Making Culture Part II - Nostalgia of Exile

Week 6 - 14th August 2012

   Continued from the preceding blog, due to political, educational, and economic movements such as the Cultural Revolution and the June 4th Incident in 1989, and the decolonization in Hong Kong, a massive number of Chinese and Hong Kong residents left and immigrant to overseas since 1980s. For these people now living outside China in the age of globalisation, how do they perceive their identity? What is the role of the different media in the making of diasporic and immigrant cultures? How do satellite television, internet, mobile phone coverage etc. create a media space that cuts across national boundaries to form a transnational space?

  Appadurai describes this group of diasporic people or immigrant community as “anguish of displacement” and the “nostalgia of exile” (Sun, 2002). It is because of they confront a complex situation in a diasporic public space, where living in-between national space vs. the homeland, such as racial differences, “foreignness” appearances, accent and behaviour; and the disconnection with China increases desirous of maintaining their regular consumption of Chinese cultures (Sun, 2002).

For example, immigrant communities (former mainland Chinese) would watch Chinese television drama series by install a satellite television. Satellite television provides an immediate access of the latest news of mainland China to former mainland Chinese; you do not have to be at a certain location or face-to-face communities to receive certain information, it is non-physical nature, also called virtual neighborhoods.

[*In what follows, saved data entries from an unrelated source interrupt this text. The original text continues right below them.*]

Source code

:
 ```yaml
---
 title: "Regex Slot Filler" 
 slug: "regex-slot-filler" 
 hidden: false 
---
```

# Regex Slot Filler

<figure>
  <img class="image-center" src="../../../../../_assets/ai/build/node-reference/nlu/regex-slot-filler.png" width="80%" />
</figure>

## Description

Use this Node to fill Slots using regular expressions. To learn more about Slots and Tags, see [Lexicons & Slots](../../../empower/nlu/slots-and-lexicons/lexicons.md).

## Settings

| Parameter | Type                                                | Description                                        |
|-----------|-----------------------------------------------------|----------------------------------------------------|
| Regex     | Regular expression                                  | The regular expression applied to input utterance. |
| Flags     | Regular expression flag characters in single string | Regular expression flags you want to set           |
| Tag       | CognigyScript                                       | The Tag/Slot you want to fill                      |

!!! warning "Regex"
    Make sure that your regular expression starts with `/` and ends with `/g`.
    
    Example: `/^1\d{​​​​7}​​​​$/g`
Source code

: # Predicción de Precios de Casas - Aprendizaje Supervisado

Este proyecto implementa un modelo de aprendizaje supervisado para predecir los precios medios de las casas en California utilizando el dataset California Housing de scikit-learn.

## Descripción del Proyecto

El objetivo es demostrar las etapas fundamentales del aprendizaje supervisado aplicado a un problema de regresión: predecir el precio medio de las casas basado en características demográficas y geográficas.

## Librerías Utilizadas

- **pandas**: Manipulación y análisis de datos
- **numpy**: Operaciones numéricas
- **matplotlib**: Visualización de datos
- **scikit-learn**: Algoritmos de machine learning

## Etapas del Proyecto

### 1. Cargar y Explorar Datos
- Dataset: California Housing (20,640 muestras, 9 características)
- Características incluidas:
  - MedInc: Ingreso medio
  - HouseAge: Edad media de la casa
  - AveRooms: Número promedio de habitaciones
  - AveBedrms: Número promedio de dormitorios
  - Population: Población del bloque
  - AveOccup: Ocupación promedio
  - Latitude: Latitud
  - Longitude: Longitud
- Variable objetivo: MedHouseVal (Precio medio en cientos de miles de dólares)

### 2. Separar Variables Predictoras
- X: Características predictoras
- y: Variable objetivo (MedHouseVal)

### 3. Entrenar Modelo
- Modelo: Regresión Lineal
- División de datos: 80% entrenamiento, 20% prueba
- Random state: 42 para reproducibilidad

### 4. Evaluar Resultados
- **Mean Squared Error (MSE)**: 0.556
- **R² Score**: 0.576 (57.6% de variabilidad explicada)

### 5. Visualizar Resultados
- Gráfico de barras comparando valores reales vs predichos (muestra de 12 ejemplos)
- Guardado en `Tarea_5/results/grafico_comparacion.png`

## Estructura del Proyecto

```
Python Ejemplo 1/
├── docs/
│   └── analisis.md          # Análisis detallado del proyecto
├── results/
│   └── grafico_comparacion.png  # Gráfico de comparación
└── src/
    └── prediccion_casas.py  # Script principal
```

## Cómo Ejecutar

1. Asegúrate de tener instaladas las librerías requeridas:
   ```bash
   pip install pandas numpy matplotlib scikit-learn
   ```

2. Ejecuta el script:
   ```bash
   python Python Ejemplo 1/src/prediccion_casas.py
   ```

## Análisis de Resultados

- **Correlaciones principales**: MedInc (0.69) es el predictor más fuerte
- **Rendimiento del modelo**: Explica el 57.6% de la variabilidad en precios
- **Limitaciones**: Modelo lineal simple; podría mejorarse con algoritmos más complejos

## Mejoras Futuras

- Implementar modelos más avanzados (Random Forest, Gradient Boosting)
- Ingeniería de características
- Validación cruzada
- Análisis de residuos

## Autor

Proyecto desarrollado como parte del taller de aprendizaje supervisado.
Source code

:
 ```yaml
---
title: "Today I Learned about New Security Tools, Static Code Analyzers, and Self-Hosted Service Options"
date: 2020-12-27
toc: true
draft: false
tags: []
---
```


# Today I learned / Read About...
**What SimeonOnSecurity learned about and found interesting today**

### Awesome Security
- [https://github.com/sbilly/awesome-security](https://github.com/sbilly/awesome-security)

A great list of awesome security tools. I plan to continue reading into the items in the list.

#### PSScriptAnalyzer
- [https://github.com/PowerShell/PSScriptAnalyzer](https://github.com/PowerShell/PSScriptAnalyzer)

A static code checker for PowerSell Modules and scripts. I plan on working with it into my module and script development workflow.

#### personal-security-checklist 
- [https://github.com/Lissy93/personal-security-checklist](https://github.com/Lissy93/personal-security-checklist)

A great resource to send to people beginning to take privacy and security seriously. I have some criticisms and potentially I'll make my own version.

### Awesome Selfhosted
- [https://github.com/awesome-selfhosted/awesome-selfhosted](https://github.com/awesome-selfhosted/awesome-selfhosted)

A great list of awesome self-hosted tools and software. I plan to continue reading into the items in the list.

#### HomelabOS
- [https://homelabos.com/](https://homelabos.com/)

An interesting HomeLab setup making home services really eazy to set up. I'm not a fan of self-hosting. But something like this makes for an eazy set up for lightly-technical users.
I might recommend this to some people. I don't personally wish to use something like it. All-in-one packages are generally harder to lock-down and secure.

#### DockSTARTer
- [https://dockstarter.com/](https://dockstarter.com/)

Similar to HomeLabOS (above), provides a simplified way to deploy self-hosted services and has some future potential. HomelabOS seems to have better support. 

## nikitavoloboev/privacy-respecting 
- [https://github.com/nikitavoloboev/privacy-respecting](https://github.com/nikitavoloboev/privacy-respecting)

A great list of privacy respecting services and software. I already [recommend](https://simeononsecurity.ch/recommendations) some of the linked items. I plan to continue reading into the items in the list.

Indeed, even I am not an immigrant from Hong Kong but a temporary overseas student in Australia, I still do not like being disconnected with my homeland; I do not have a satellite television but I could purchase Chinese television drama DVDs at Chinese DVDs shop that opened by former mainland Chinese (or download from the internet), reading electronic newspapers from Hong Kong’s website, watching Chinese film at Australian cinema, talking to family on the phone with Facetime etc. to maintain my connection with my homeland; all of these media together to cut across China-Australia boundaries to form a transnational space.

  With the emerged networked, digital and mediated space of cyberspace, it is so easy for diasporic communities to form and exchange information and maintain relationships, and make new and hybridized cultural identities.

Reference: Sun, W 2002, ‘Fantasizing the homeland, the internet, memory and exilic longings’, Leaving China: media, migration, and transnational imagination, Rowan & Littlefield, Lanham, Md., pp. 113–36.